=== Stored data ===

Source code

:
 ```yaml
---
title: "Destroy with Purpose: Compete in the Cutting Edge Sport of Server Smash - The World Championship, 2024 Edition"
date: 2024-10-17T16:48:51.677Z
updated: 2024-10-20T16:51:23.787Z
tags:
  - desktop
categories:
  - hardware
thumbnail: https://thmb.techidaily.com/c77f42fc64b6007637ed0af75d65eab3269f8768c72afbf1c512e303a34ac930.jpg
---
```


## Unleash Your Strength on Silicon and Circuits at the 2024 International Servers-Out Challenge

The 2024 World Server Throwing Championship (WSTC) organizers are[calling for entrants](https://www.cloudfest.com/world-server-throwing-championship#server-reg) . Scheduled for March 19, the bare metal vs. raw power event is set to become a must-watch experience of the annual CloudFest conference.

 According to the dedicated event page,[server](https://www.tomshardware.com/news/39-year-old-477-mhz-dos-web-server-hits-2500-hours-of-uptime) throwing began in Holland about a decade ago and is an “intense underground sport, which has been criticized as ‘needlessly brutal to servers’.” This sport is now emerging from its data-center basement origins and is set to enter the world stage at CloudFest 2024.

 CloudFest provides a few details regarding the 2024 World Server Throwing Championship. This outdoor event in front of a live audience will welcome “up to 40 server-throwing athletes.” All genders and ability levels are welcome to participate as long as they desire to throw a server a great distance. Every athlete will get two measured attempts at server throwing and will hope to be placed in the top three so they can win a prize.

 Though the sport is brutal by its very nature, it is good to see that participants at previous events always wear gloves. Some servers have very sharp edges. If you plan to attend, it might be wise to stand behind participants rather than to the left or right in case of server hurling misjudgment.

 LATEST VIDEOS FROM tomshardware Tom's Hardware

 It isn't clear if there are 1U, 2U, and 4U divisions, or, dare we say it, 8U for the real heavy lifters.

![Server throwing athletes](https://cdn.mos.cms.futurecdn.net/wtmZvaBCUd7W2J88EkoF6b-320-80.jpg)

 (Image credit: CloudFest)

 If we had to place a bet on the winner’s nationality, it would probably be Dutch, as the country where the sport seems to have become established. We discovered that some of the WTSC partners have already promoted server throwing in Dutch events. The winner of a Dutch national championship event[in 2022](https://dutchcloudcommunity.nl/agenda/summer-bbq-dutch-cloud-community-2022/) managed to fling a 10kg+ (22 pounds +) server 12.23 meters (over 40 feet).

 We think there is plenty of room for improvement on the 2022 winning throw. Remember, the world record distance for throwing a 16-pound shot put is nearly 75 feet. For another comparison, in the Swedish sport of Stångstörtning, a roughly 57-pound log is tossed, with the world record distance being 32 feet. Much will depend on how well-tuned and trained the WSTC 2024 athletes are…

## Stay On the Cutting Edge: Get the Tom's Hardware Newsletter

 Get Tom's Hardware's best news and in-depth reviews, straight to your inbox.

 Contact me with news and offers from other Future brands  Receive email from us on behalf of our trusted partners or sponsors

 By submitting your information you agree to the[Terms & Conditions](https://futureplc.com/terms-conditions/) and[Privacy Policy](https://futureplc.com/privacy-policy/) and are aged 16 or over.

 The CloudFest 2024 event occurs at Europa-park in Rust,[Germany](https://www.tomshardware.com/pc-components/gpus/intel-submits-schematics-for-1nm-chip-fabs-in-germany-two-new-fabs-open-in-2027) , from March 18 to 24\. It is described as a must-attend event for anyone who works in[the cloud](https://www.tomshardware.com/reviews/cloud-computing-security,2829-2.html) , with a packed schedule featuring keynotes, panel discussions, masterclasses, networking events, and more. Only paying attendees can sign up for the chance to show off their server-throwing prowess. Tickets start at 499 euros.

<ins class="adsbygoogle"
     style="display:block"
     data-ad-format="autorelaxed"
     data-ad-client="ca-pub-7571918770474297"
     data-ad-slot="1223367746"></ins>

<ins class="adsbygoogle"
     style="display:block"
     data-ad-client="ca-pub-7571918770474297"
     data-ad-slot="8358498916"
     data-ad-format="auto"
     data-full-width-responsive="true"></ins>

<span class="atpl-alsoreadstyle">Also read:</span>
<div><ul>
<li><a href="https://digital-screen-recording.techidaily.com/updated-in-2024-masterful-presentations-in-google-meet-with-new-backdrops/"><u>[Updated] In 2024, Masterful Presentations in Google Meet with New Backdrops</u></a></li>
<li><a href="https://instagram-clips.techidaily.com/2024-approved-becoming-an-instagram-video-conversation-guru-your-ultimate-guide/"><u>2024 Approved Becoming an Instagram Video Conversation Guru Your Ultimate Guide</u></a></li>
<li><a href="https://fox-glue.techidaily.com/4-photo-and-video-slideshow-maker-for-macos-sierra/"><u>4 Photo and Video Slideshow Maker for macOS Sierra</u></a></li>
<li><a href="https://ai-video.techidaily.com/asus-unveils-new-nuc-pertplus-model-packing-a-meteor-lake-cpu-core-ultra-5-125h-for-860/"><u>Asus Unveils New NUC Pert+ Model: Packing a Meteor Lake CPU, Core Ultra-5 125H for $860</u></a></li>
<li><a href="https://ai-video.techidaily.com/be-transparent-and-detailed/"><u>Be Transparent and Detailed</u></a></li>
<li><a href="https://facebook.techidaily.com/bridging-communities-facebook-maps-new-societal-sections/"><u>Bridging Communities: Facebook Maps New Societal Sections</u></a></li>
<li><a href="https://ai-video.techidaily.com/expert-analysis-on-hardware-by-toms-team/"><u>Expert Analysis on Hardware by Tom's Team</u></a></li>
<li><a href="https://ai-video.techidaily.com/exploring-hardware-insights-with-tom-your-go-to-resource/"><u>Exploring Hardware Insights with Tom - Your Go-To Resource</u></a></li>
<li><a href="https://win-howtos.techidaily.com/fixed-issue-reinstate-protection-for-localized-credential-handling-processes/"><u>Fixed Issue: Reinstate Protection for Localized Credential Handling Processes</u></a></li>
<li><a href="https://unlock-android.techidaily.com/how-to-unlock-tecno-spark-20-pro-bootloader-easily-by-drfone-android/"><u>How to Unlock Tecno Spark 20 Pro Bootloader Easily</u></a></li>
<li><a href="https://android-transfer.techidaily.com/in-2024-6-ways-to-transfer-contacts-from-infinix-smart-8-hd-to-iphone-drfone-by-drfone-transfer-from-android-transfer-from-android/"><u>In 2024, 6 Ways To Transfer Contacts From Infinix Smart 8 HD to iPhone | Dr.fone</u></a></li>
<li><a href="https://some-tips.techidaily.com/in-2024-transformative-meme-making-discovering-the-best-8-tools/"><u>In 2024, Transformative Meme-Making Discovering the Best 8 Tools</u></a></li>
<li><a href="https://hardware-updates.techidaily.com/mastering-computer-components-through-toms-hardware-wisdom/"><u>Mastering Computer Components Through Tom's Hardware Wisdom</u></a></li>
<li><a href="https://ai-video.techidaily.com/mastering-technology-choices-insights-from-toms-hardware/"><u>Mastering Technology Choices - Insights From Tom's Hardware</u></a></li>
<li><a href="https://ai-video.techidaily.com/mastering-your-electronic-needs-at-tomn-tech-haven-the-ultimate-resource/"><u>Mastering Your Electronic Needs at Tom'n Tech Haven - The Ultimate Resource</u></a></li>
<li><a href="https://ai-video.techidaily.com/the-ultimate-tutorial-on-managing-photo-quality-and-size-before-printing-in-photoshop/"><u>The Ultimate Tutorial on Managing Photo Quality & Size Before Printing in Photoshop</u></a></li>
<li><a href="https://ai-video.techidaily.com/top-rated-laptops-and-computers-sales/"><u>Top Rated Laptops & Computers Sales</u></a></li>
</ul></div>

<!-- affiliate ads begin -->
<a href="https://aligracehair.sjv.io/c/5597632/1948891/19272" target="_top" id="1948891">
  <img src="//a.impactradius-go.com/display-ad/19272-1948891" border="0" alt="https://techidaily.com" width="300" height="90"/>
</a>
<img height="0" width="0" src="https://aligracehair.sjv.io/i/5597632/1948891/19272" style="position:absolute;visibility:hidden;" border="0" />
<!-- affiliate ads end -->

===

◆ **Assigned task**
If a line in the entries above holds the word "Resource", count it; then report the total alone.

◆ **Output of the task**
2